## [GIVEN DATA]
......
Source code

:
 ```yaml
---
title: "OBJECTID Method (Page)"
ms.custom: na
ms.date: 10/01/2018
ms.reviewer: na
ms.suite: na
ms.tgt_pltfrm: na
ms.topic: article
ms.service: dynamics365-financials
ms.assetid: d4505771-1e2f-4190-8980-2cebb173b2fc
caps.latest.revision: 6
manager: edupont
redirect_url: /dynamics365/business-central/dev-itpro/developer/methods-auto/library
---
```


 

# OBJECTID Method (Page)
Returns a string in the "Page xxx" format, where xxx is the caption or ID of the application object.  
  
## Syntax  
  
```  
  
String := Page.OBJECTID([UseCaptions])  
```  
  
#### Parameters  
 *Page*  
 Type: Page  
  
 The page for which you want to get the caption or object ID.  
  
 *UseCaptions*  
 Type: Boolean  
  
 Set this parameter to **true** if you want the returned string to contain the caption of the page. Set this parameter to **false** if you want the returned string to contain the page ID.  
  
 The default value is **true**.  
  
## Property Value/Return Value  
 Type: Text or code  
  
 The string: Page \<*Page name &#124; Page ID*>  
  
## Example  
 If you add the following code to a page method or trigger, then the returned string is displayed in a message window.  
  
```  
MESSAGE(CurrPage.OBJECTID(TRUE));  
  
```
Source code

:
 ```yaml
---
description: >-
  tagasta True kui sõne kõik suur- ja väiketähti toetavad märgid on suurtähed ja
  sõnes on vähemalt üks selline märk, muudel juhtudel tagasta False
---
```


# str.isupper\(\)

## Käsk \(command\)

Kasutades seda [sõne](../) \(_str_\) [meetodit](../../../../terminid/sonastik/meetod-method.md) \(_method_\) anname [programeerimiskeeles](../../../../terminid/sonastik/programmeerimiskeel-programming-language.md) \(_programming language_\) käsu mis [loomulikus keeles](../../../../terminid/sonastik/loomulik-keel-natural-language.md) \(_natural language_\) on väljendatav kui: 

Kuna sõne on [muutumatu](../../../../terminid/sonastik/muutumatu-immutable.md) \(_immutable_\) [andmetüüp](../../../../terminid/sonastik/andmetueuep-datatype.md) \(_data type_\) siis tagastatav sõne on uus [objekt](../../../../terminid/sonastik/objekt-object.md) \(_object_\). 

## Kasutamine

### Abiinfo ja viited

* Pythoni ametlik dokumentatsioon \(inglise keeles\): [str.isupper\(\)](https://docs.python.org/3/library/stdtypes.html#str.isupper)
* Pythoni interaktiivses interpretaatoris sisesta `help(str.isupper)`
......
## [INSTRUCTIONS FOR THE TASK]
The line containing "# str.isupper\(\)" and all lines after it, to the end of the records, are to be output exactly and alone.

## [SOLUTION]
# str.isupper\(\)

## Käsk \(command\)

Kasutades seda [sõne](../) \(_str_\) [meetodit](../../../../terminid/sonastik/meetod-method.md) \(_method_\) anname [programeerimiskeeles](../../../../terminid/sonastik/programmeerimiskeel-programming-language.md) \(_programming language_\) käsu mis [loomulikus keeles](../../../../terminid/sonastik/loomulik-keel-natural-language.md) \(_natural language_\) on väljendatav kui: 

Kuna sõne on [muutumatu](../../../../terminid/sonastik/muutumatu-immutable.md) \(_immutable_\) [andmetüüp](../../../../terminid/sonastik/andmetueuep-datatype.md) \(_data type_\) siis tagastatav sõne on uus [objekt](../../../../terminid/sonastik/objekt-object.md) \(_object_\). 

## Kasutamine

### Abiinfo ja viited

* Pythoni ametlik dokumentatsioon \(inglise keeles\): [str.isupper\(\)](https://docs.python.org/3/library/stdtypes.html#str.isupper)
* Pythoni interaktiivses interpretaatoris sisesta `help(str.isupper)`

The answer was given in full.